> _Dataset entries_:
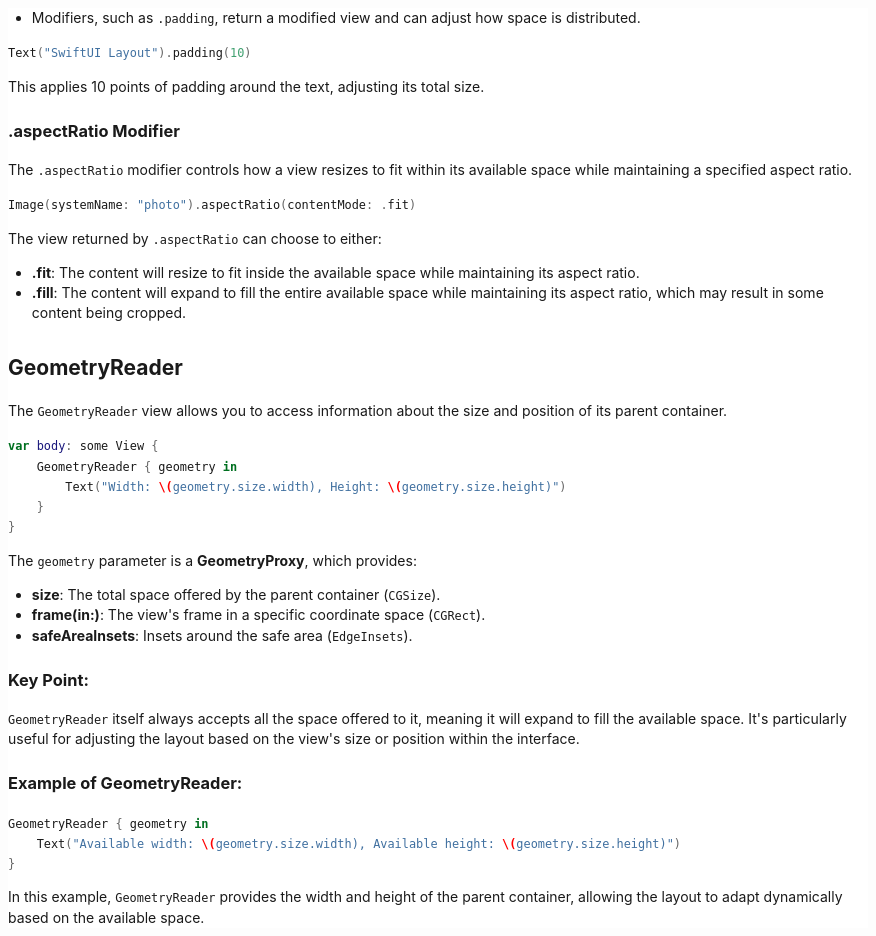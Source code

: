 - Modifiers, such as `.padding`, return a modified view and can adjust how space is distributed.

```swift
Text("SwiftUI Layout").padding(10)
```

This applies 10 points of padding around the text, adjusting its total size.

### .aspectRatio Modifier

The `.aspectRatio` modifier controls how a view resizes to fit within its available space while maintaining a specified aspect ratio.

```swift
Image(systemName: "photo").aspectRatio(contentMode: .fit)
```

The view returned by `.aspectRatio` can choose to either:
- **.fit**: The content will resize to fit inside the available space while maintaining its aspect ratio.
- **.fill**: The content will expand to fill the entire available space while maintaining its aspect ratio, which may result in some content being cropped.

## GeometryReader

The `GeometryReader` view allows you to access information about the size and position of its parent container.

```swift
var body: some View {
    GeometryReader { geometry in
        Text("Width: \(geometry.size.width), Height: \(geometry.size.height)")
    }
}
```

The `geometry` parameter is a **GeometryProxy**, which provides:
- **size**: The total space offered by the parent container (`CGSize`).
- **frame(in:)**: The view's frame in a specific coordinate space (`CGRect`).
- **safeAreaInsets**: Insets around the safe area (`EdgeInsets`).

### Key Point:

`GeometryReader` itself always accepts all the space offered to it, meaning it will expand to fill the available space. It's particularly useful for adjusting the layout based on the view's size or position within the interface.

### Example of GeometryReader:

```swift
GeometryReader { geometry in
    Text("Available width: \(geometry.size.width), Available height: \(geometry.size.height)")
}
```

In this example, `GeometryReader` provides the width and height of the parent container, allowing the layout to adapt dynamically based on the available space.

==

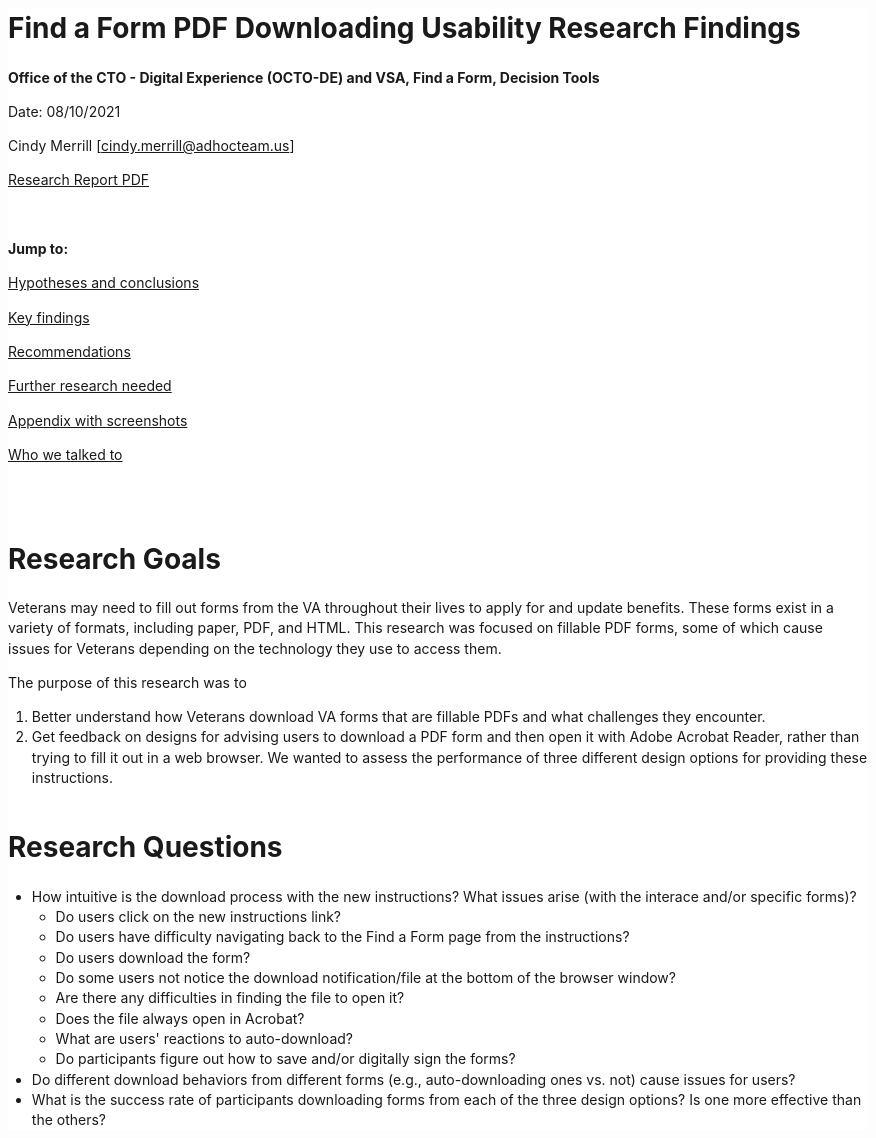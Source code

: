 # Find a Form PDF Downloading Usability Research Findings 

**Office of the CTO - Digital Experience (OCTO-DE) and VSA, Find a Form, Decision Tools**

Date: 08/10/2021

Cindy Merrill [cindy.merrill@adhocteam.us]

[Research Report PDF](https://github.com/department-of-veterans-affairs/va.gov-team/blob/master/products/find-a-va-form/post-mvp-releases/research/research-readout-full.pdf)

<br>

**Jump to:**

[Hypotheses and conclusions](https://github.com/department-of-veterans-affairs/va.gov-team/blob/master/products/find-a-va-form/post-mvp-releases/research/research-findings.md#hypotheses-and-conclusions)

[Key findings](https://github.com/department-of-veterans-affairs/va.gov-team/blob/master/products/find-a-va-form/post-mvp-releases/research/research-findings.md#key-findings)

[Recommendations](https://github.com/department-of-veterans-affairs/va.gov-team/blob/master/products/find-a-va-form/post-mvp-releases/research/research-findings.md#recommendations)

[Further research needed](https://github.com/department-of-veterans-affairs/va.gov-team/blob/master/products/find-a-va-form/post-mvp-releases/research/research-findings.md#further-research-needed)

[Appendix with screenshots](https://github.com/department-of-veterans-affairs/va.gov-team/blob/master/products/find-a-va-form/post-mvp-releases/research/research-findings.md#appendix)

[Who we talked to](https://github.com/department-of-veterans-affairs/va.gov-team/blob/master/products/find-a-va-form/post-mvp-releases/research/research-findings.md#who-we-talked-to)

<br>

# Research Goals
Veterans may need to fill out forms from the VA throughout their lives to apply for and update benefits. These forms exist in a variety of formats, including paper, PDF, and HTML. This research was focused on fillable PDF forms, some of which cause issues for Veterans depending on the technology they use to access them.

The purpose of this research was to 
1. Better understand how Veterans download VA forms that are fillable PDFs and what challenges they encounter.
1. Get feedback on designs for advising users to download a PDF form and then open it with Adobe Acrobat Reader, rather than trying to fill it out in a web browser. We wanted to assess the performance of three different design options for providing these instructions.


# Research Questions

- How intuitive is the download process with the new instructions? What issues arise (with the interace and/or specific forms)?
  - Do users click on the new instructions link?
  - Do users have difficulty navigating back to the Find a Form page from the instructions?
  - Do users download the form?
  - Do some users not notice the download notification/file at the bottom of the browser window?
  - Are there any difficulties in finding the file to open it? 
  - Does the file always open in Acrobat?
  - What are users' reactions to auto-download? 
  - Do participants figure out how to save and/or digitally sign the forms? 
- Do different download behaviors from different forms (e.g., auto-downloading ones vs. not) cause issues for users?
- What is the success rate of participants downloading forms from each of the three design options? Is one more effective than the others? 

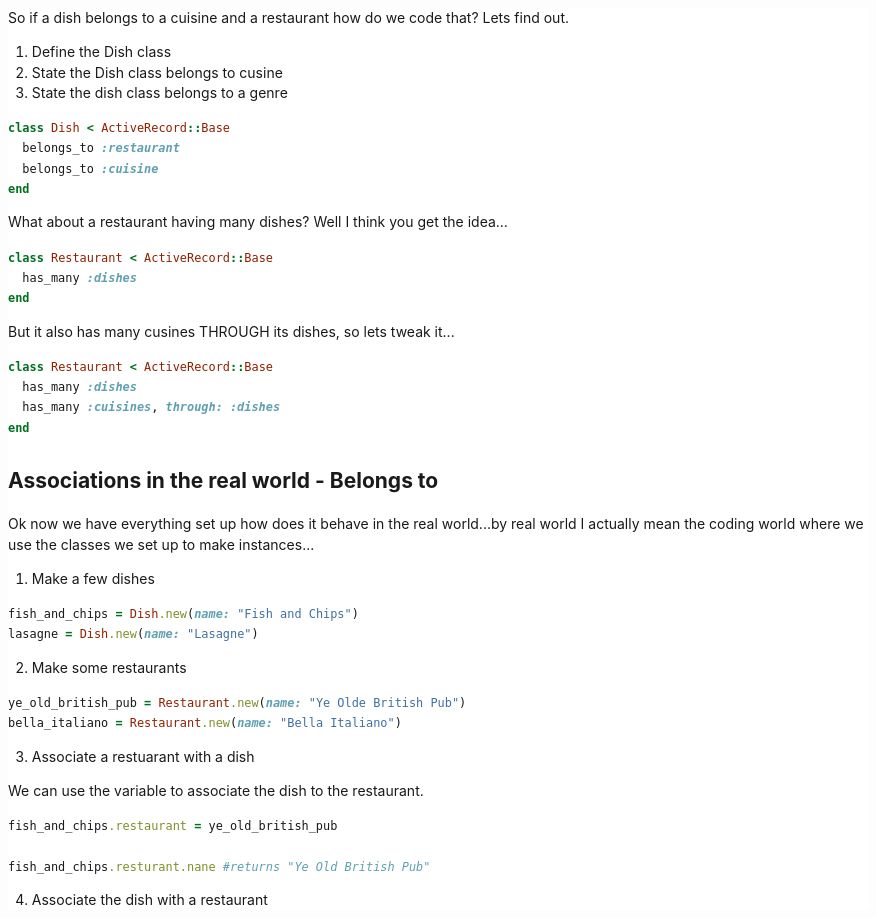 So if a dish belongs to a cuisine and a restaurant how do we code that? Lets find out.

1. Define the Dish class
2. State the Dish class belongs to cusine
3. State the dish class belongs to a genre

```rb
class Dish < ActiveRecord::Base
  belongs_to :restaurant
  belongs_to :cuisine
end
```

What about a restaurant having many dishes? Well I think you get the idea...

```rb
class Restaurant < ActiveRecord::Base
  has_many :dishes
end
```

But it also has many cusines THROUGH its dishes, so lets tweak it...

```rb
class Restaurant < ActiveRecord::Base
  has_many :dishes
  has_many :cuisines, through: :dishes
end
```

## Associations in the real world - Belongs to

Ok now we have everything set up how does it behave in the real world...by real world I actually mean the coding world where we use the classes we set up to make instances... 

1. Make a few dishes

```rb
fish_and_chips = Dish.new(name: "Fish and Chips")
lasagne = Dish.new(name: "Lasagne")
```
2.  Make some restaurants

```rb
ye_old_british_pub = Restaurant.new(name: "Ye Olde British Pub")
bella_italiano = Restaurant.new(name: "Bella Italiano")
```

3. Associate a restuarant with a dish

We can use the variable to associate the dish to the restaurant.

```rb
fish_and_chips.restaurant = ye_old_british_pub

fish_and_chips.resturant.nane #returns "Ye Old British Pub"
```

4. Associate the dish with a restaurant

...

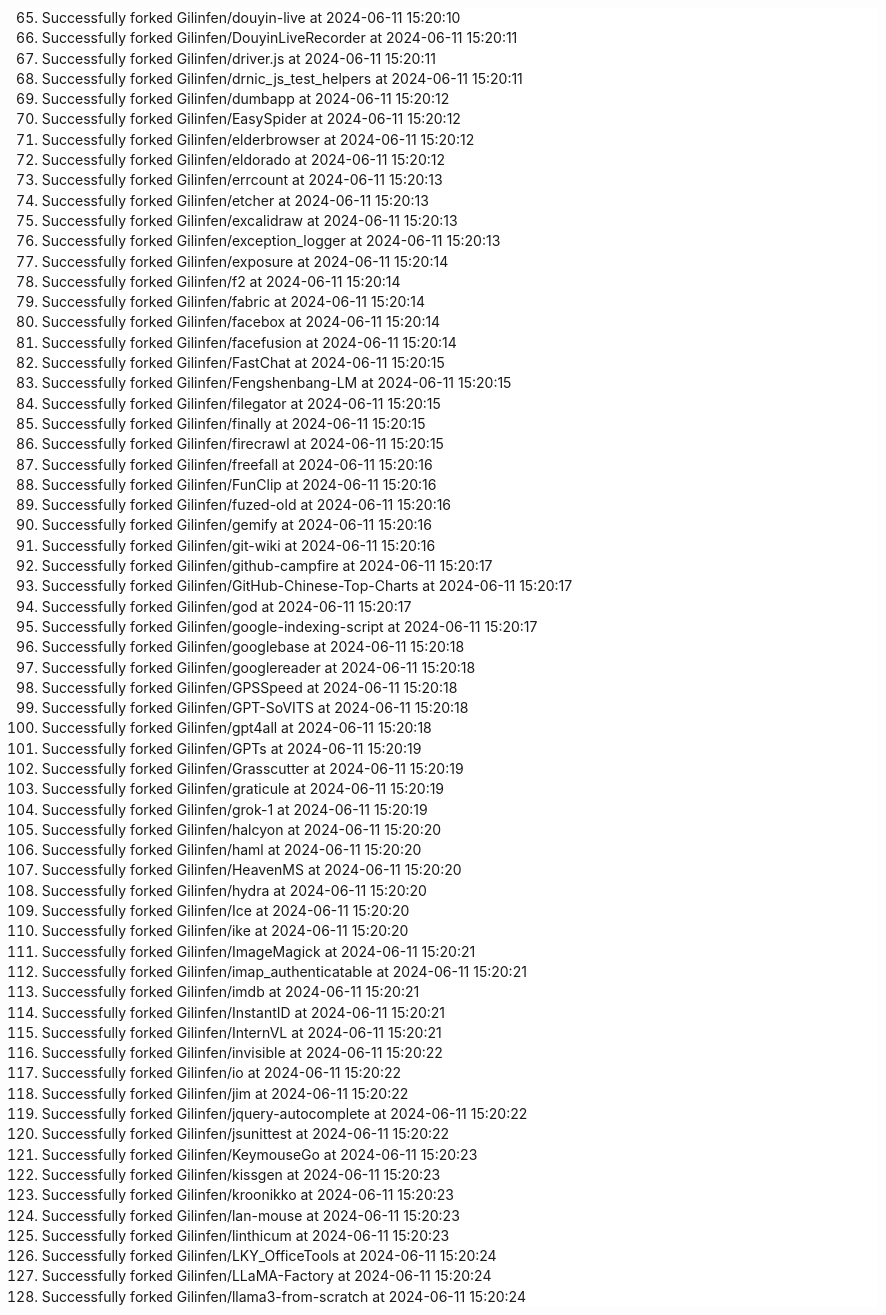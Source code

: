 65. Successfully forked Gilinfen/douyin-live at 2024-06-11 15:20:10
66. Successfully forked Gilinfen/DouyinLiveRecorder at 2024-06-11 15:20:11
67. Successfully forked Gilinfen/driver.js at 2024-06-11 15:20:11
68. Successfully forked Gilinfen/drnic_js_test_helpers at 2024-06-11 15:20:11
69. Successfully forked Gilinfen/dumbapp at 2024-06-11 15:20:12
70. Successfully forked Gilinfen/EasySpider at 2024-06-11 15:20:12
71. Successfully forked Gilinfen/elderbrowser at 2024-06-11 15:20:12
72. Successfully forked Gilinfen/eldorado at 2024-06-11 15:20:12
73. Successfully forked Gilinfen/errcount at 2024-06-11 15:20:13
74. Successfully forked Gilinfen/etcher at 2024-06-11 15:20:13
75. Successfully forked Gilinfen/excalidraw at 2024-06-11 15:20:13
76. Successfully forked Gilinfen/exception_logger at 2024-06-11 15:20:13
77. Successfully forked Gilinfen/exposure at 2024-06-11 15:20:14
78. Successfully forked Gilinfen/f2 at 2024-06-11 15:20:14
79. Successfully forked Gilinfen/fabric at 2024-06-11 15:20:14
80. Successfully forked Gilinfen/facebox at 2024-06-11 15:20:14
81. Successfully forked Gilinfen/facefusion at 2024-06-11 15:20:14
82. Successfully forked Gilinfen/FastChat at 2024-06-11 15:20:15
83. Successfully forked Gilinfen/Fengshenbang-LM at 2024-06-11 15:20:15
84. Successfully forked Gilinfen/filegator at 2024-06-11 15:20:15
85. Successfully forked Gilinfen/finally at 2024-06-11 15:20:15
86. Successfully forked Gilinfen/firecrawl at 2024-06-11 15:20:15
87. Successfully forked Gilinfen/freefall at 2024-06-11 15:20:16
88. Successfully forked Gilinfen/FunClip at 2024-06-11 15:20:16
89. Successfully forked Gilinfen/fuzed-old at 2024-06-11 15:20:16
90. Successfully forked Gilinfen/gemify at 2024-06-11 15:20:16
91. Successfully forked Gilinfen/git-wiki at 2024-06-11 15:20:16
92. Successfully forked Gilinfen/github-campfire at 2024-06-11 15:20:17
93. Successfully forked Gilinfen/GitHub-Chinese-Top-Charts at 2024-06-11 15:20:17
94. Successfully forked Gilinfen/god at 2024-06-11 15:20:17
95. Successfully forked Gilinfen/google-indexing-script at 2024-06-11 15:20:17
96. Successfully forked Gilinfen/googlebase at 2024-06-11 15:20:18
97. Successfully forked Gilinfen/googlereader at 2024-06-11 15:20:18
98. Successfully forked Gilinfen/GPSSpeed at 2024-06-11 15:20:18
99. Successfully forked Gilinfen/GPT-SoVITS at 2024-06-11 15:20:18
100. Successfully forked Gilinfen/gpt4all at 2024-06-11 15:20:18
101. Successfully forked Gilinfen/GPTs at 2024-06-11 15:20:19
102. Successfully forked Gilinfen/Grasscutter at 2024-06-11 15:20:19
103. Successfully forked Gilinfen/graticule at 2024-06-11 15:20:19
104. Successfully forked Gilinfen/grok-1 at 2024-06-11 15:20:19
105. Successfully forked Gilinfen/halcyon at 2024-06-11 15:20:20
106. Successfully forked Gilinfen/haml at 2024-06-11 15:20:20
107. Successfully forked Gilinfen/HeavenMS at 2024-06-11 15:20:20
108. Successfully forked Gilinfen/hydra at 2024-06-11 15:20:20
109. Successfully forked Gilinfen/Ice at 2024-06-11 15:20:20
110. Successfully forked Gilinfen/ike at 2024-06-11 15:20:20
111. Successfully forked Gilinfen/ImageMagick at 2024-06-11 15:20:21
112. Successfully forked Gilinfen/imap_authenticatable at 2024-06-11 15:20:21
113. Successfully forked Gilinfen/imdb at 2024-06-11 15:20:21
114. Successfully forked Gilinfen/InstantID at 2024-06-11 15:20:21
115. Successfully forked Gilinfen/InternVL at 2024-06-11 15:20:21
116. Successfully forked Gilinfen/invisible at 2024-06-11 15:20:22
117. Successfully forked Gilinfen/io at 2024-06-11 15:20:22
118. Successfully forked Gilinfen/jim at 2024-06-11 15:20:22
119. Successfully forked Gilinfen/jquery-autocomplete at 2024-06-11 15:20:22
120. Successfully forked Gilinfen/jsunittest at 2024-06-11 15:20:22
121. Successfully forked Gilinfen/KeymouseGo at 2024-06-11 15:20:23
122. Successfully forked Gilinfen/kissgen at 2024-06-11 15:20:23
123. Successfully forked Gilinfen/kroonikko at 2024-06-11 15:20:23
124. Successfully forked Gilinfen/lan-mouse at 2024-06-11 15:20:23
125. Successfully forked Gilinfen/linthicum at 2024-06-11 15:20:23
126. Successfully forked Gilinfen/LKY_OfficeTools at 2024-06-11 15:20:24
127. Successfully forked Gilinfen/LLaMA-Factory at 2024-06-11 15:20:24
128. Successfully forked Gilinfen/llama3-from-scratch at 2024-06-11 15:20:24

> _Task_: For this exercise, repeat exactly the lines of the data above from the one with "121. Successfully forked" down to the one with "128. Successfully forked", both end lines included.

> _Output for this task_:
121. Successfully forked Gilinfen/KeymouseGo at 2024-06-11 15:20:23
122. Successfully forked Gilinfen/kissgen at 2024-06-11 15:20:23
123. Successfully forked Gilinfen/kroonikko at 2024-06-11 15:20:23
124. Successfully forked Gilinfen/lan-mouse at 2024-06-11 15:20:23
125. Successfully forked Gilinfen/linthicum at 2024-06-11 15:20:23
126. Successfully forked Gilinfen/LKY_OfficeTools at 2024-06-11 15:20:24
127. Successfully forked Gilinfen/LLaMA-Factory at 2024-06-11 15:20:24
128. Successfully forked Gilinfen/llama3-from-scratch at 2024-06-11 15:20:24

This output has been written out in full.